I remember arriving at Ysgol y Strade, in Llanelli in February 2005 at 8:00 in the morning. I was nervous – and an hour early for an interview. Little did I know that this would be the first step to my teaching career and that I would be very happy at Strade for 7 years. I reflect on my time there as one that nurtured me and gave me a very solid foundation for a future as a leader in schools.
I had particularly good guidance during my first job in Llanelli – a mixture of challenge and encouragement. Reflecting on the period there, I notice how important the words of leaders are to a young, enthusiastic, naive teacher. ‘You have interviewed very well,’ said Mr Geraint Roberts, the headmaster, ‘but, you have to keep the standard now and develop further’. And that’s what echoed in my ears when I returned to my car – a purple VW polo, to call Mum, Dad and Grandma with the good news. It was clear that the support was there but the challenge was also clear.
As a senior leader for over 10 years now, I reflect on the advice and opportunities I had at the start of my career. When opportunities came to attend professional development courses or programmes, I would more often than not take them. I took the very valuable opportunity to be a teacher governor – an experience I would recommend any teacher to take. I also listened to leaders when advice was shared – ‘have you considered applying for the position of head of year?, you would be good at the job’ a deputy head told me. I believe that the right thing to do in that situation is to accept the comment with thanks and then give it full consideration. My advice to teachers and leaders new to their position would be not to disregard a comment like this or push it to the side under a pile of other comments.
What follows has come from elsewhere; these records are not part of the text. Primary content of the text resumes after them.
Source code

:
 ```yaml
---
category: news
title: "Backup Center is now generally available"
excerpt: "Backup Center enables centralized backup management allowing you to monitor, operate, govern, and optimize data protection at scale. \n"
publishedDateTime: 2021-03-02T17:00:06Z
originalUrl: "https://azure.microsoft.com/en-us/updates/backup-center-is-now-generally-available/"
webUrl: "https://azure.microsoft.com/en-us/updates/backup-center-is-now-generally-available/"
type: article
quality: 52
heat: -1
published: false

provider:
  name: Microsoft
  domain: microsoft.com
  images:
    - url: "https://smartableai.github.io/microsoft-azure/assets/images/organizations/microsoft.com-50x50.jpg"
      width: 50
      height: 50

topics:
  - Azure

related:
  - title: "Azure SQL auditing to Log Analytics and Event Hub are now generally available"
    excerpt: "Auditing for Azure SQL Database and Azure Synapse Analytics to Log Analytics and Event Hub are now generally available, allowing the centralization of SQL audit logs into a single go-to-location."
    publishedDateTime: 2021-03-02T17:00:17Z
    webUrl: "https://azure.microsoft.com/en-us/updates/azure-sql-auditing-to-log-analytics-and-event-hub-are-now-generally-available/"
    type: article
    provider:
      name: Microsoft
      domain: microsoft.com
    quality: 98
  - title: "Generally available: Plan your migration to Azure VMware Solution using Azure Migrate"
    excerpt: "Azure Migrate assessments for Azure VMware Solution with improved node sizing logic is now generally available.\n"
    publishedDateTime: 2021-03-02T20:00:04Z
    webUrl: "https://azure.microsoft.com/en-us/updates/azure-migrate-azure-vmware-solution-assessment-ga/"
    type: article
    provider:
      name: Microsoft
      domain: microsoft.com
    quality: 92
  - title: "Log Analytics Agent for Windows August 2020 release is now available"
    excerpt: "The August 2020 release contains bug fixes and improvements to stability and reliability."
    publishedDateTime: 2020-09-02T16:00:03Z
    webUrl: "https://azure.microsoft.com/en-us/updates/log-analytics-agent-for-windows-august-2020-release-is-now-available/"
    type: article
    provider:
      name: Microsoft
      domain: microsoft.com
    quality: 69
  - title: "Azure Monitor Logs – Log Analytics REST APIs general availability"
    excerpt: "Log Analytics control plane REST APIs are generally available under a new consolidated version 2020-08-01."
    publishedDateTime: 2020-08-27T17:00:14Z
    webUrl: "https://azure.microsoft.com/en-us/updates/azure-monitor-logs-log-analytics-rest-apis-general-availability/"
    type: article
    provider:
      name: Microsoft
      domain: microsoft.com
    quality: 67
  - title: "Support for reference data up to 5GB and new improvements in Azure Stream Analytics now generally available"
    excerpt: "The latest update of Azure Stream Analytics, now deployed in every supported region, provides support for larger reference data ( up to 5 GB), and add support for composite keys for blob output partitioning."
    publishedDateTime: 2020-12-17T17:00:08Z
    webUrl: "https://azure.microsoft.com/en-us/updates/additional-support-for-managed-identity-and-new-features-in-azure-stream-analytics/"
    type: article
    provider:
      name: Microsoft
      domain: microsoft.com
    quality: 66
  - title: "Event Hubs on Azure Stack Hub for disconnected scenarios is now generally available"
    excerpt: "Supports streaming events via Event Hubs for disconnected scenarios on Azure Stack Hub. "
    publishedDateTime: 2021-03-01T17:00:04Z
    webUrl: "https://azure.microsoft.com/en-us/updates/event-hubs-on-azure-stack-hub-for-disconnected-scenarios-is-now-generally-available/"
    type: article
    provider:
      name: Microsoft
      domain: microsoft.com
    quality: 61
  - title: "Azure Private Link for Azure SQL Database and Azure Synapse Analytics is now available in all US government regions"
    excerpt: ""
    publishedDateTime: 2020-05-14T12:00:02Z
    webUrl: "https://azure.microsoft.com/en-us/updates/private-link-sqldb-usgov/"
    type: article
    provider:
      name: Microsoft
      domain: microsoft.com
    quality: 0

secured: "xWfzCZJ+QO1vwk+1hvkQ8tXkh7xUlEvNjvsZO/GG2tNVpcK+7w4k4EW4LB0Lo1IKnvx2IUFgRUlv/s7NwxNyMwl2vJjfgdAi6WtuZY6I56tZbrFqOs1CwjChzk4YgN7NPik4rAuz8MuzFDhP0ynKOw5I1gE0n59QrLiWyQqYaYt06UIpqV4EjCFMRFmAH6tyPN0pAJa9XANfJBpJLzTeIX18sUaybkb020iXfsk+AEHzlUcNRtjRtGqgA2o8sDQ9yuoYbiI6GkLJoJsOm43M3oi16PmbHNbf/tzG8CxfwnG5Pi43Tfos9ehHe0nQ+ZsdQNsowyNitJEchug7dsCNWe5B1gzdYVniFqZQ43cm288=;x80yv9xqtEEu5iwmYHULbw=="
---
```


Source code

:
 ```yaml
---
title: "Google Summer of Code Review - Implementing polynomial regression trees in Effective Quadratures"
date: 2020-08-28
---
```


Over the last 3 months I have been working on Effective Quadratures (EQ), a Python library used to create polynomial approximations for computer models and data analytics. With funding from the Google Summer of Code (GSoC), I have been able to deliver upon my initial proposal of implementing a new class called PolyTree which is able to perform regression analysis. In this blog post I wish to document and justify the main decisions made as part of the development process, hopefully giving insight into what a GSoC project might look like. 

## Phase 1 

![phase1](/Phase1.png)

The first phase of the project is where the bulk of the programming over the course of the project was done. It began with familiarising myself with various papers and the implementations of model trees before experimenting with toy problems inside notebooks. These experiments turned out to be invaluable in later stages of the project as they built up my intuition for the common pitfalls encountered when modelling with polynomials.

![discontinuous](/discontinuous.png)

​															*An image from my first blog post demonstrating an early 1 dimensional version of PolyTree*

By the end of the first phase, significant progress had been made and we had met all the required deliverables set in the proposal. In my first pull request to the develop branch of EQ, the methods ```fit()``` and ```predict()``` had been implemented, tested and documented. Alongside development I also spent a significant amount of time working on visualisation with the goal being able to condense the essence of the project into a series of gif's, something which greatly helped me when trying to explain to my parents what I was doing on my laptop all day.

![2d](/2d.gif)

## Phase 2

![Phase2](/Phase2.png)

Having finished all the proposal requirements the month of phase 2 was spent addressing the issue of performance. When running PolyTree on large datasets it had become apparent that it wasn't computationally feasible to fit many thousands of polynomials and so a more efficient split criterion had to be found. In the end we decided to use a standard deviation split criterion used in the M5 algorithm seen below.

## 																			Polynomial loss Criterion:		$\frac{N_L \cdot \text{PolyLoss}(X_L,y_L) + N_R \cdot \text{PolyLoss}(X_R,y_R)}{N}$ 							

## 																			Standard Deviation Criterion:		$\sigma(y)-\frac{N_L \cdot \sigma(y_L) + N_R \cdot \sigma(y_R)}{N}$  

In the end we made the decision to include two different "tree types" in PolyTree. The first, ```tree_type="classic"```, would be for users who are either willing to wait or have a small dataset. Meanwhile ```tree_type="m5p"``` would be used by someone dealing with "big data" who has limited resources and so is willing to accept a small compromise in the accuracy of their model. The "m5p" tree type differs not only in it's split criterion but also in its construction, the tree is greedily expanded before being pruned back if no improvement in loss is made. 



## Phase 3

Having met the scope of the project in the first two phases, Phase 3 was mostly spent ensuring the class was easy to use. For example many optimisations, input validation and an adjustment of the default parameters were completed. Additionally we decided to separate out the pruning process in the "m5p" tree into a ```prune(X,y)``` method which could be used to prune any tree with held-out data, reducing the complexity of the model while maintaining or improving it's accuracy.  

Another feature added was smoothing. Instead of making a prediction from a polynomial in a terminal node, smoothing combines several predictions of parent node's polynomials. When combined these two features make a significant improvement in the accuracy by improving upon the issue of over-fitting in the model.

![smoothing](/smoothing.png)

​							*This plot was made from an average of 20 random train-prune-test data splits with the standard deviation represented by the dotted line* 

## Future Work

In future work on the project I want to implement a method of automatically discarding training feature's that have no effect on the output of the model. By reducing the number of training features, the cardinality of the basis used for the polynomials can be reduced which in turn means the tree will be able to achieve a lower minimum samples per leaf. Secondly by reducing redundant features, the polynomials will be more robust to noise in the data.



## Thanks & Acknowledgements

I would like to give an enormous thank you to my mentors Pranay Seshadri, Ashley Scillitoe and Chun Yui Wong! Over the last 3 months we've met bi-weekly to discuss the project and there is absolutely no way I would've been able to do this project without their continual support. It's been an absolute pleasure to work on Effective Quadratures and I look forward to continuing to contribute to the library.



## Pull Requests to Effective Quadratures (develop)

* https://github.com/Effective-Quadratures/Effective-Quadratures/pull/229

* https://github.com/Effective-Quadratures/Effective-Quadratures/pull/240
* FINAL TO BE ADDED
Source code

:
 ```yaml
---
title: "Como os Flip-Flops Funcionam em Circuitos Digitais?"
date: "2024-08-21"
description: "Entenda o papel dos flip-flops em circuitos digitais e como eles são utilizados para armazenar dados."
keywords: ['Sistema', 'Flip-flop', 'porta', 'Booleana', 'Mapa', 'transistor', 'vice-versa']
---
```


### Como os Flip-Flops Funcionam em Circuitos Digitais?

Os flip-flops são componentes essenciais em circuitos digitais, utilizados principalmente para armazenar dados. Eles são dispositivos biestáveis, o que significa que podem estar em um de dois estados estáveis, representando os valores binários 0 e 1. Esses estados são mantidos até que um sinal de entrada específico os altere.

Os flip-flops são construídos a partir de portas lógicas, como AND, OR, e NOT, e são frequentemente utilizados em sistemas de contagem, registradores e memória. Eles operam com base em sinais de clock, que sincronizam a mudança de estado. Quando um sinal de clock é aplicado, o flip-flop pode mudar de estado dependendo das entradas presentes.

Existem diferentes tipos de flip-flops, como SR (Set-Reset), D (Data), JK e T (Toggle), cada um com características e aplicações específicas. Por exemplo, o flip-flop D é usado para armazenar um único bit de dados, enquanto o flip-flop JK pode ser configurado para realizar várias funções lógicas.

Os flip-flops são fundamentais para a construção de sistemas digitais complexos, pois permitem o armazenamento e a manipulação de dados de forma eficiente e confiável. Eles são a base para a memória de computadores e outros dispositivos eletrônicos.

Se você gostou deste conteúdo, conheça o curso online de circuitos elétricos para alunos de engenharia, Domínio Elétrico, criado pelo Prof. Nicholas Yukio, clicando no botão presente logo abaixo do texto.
I left Strade having had special experiences – not feeling that I had been dragged up the school structure to become a senior leader, but feeling that I had been pushed to develop as a teacher and leader – through quiet words, a bit of challenge and support. Remember the impact of your words as a leader.
The right time or the perfect circumstances to go for promotion never comes. I hear a lot of people turning down the opportunity to interview for a senior leadership position because ‘the time isn’t right’ or because ‘I don’t have enough experience’ or ‘I can’t do that’. But, every senior leader would have been able to say this at one point. You cannot gain experiences of being a deputy head or head without doing the job – you have to go for it and show that you have the skills and qualities that will enable you to learn while developing in the job. You won’t get any of the experience without taking the job. Yes, that’s a potentially scary leap, but – what are you waiting for?
I was looking for an Assistant Headteacher job when the position of Deputy was advertised at Ysgol Gyfun Aberaeron – the job wasn’t perfect for me but I had to go for it. Similarly, accepting the position of interim Headteacher was not perfect. 24 hours after I accepted the job, Osian was born – my wife and I’s first child. An hour and 4 minutes later Sara was born! I was a new boss and a first time Dad within 24 hours. This was not a perfect time at first sight but it helped me to manage time very effectively and to be disciplined. I made sure I left school by 5pm every night (unless there was a parents’ evening or similar at school) so I could go home to my family. This gave me a focus to ensure I was always working efficiently and the understanding of the need to balance work and family responsibilities.
Go For It – what are you waiting for?